Bob: yes. But I don't think people, as a general rule, would even think such acquisitiveness is a bad thing. You see what I mean?
Steven: yes. Well, they don't understand the distinction between a selfish grasping, and caring.
Bob: One of the things that I have really been thinking about lately is this issue of a spiritual path, especially as this applies to Cafh. I come to understand it as a process—one puts oneself into this process of inner development, however you want to phrase it, I'm sure there's a Buddhist term for that too—
Bob: so it's a process that you work with. And in doing that, one changes—one becomes more aware, relates differently to people, etc. It's really hard to describe this to someone, because unless they have participated in that kind of process, there's no real point of contact.
Steven: yes, I have the same difficulty, and at various levels. It's a major challenge … and this is why WoK exists. We are trying to find ways of explaining this to people who are not sure if there's anything substantive in this kind of exploration, or if they can relate to it, etc.

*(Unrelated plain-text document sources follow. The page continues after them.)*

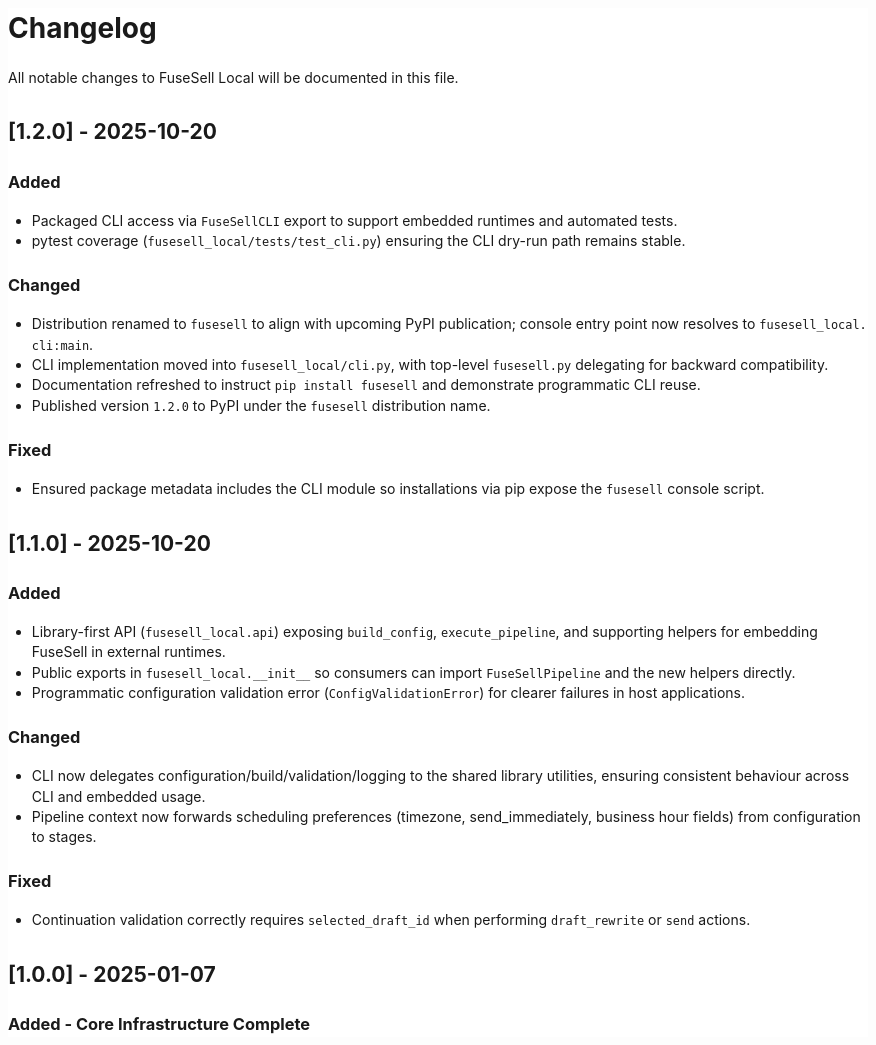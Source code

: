# Changelog

All notable changes to FuseSell Local will be documented in this file.

## [1.2.0] - 2025-10-20

### Added
- Packaged CLI access via `FuseSellCLI` export to support embedded runtimes and automated tests.
- pytest coverage (`fusesell_local/tests/test_cli.py`) ensuring the CLI dry-run path remains stable.

### Changed
- Distribution renamed to `fusesell` to align with upcoming PyPI publication; console entry point now resolves to `fusesell_local.cli:main`.
- CLI implementation moved into `fusesell_local/cli.py`, with top-level `fusesell.py` delegating for backward compatibility.
- Documentation refreshed to instruct `pip install fusesell` and demonstrate programmatic CLI reuse.
- Published version `1.2.0` to PyPI under the `fusesell` distribution name.

### Fixed
- Ensured package metadata includes the CLI module so installations via pip expose the `fusesell` console script.

## [1.1.0] - 2025-10-20

### Added
- Library-first API (`fusesell_local.api`) exposing `build_config`, `execute_pipeline`, and supporting helpers for embedding FuseSell in external runtimes.
- Public exports in `fusesell_local.__init__` so consumers can import `FuseSellPipeline` and the new helpers directly.
- Programmatic configuration validation error (`ConfigValidationError`) for clearer failures in host applications.

### Changed
- CLI now delegates configuration/build/validation/logging to the shared library utilities, ensuring consistent behaviour across CLI and embedded usage.
- Pipeline context now forwards scheduling preferences (timezone, send_immediately, business hour fields) from configuration to stages.

### Fixed
- Continuation validation correctly requires `selected_draft_id` when performing `draft_rewrite` or `send` actions.

## [1.0.0] - 2025-01-07

### Added - Core Infrastructure Complete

Bob: It seems to me that the first thing is that you have to engage in the process a little, and if you don't, it doesn't really mean much. And that's part of the difficulty regarding how this does or doesn't fit into mainstream medicine. Of course, things may change, but the whole direction is more and more concerned with understanding biology and particularly genetics—that latter is going to be huge—
Steven: yeah, more than we can even imagine, probably.
Bob: Now understanding that, and working with that on the human level, are equally important. I would like to be able to say that there are just as many developments on the latter side, but I just don't see it happening. I don't think it cynical to say that re – imbursement is a huge driving force and no one want to pay for the time spent in relationship issues. It may be one of the reasons alternative medicine – which often has an anti scientific bias – is so popular. Science is good at dealing with the objective, but much less so the subjective world, the world of experience.
Steven: this is a very important point that you're raising, and it comes up in virtually every interview I conduct with people in various fields. Basically the world now is increasingly concerned with brain scans, and neuron-anatomy, and so forth, and not so much with actual minds or persons—actual conscious beings. The trend is to move away from educating and refining awareness, and towards the study of neurological structures that are the "basis" of awareness or of certain types of cognitive functions. And of course all the latter are very important areas of study ... but they seem to be swallowing up all the attention and funding, and in the process, they also increasingly frame and even dominate people's own self-understanding.
Bob: Now we have good technology for seeing these sorts of things. Scans, etc. That's where progress is being made. Perhaps this is just where we are now, and in the longer run it will even out. There's a concept in Cafh, which is not particularly unique to it, that posits a sort of evolution—that the human being, the human race, are all part of some bigger picture, and thus some kind of "evolution". I don't know whether one should take this as literally true or just a good metaphor, whatever … but it helps me at least put the sort of thing you're describing in perspective.
Steven: yes, there’s no need to be pessimistic here. But we should understand what is currently being traded off in the current stage of this "evolutionary" process.
Bob: yes. It indicates where things are out of balance and especially where new discoveries need to be made.